Si nous ne le rejetons pas en bloc, nous l’estimons néanmoins insuffisant. De surcroît, nous affirmons qu’il agit en trompe-l’œil, laissant croire qu’une hausse des budgets effacerait le reste des manquements en matière de politique étrangère et militaire du Gouvernement.
Ce que nous affirmons depuis longtemps déjà, c’est que la France doit conserver, ou plutôt retrouver, son indépendance, afin que notre pays puisse avoir sa voix propre dans le concert des nations.
Or force est de le constater, malgré certaines avancées dans ce qui ne reste qu’une projection, la réalité demeure bien éloignée de cet objectif.
Sur le plan financier, le flou, qui n’a rien d’artistique, entourant le financement du budget des OPEX, d’ailleurs largement sous-évalué, n’est plus acceptable.
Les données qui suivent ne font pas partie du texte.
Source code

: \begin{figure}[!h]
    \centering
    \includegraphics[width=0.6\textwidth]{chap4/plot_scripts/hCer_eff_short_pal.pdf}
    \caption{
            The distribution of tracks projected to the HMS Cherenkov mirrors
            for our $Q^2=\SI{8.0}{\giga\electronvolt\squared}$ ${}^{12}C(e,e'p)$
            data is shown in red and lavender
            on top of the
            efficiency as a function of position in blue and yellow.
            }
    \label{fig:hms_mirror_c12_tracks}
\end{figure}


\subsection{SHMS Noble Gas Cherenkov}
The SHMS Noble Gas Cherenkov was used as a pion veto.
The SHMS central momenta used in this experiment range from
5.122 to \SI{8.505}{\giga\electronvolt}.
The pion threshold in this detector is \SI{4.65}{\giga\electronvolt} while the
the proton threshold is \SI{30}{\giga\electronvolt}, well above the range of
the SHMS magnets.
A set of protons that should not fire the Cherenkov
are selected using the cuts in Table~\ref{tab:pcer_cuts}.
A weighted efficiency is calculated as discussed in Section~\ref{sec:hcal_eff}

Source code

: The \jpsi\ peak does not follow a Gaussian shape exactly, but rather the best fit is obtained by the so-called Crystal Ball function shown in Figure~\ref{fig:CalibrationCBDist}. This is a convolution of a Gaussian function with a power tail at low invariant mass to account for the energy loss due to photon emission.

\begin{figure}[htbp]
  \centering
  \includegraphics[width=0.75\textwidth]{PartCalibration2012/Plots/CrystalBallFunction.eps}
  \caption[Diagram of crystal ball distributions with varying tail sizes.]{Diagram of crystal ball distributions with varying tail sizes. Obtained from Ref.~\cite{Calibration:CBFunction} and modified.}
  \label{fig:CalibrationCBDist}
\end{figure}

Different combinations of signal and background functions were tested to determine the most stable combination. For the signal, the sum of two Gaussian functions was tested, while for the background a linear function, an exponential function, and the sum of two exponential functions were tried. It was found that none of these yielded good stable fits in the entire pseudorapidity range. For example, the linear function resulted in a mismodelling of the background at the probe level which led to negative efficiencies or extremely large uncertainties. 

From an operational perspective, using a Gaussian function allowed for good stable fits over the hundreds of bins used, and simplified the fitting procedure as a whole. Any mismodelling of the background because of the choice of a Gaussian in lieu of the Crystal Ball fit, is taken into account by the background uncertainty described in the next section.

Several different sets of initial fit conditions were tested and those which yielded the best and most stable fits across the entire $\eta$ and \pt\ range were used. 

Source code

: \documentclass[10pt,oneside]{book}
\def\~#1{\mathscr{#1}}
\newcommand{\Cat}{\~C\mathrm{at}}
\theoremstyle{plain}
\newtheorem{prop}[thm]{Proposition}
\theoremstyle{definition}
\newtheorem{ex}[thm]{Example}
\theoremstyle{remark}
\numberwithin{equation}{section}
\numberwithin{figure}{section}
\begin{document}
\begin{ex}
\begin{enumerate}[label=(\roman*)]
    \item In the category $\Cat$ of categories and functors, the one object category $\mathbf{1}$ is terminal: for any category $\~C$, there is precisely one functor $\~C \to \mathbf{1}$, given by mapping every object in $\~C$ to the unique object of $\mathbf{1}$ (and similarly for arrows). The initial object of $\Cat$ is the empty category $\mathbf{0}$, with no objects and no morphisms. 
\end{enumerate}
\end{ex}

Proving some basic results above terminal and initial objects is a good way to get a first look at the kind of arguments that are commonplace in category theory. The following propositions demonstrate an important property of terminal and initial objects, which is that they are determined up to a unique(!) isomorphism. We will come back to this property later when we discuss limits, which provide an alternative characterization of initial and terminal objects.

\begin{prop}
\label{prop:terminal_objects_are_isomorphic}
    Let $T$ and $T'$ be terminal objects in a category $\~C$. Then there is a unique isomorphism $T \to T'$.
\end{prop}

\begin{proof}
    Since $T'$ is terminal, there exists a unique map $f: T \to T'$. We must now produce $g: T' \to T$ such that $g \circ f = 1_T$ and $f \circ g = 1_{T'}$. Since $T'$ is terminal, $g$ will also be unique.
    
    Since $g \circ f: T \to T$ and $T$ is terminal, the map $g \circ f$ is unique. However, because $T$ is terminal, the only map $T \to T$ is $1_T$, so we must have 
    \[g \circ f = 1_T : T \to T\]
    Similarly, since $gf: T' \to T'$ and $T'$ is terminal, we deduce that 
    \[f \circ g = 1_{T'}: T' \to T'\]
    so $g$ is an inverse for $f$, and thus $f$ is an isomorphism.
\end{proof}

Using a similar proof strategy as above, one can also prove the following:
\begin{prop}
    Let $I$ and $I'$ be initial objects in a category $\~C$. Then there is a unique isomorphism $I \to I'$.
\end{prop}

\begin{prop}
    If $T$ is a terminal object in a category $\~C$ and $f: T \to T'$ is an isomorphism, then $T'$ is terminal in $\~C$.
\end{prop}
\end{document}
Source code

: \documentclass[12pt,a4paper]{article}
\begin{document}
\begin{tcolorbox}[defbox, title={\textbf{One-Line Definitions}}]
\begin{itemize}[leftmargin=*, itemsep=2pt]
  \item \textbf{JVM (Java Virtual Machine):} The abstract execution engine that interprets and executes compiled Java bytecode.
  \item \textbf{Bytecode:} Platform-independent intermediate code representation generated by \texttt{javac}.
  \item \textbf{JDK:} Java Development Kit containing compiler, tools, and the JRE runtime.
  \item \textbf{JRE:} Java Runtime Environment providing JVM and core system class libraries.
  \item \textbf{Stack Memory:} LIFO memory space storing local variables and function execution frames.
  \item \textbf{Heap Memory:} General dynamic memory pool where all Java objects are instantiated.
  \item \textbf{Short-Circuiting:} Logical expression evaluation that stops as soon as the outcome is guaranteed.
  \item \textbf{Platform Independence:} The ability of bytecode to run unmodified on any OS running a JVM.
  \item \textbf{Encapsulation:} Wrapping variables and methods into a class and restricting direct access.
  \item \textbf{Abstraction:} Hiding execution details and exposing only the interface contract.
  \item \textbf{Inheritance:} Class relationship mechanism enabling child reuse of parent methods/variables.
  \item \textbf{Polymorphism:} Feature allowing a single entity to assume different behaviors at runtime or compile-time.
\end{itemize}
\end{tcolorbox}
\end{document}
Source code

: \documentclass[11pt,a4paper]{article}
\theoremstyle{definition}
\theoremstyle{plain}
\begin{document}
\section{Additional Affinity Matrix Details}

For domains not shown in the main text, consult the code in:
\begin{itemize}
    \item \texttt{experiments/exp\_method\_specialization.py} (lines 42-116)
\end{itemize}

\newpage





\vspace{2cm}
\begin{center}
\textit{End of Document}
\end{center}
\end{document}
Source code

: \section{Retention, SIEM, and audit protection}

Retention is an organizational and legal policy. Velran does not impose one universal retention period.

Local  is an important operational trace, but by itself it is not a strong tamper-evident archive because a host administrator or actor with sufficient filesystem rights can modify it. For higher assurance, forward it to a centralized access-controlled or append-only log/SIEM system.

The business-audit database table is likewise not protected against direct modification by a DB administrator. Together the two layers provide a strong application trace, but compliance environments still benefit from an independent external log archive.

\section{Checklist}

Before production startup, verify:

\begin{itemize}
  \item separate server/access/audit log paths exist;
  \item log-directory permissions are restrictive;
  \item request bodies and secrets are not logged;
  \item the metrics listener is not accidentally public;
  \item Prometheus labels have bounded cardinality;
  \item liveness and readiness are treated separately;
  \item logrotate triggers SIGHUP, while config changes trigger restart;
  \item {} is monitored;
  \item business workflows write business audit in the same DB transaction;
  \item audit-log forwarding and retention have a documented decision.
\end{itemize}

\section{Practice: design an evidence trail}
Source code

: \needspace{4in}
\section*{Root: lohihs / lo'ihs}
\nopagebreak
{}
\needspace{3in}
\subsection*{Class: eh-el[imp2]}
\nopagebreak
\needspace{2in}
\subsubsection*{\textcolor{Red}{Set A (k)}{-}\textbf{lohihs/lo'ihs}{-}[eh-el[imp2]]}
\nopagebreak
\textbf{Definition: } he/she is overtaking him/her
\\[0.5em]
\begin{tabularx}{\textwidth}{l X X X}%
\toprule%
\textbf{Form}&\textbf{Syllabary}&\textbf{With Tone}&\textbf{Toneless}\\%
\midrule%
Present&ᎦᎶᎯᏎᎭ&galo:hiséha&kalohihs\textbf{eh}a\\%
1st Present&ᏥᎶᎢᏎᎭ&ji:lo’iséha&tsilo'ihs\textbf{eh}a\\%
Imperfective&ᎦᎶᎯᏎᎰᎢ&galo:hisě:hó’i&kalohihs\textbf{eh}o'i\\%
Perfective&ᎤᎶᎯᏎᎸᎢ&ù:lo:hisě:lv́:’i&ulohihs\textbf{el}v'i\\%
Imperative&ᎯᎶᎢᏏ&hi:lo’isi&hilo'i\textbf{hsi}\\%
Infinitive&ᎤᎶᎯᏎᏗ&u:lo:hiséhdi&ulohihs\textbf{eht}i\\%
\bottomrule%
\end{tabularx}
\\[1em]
Qui des armées ou de l’interministériel en assumera la charge ? Mystère…
À ce jeu de « la roulette de Bercy », nos armées sont perdantes, car les arbitrages se font au détriment des programmes d’équipements. Or rogner sur ces derniers, c’est jouer avec la vie de nos soldats.
Sur le plan stratégique, nous ne voulons pas d’un alignement aveugle sur les positions des États-Unis. L’OTAN exerce une tutelle trop forte sur la politique de défense française. De ce point de vue, notre réintégration fut une erreur, et elle le reste.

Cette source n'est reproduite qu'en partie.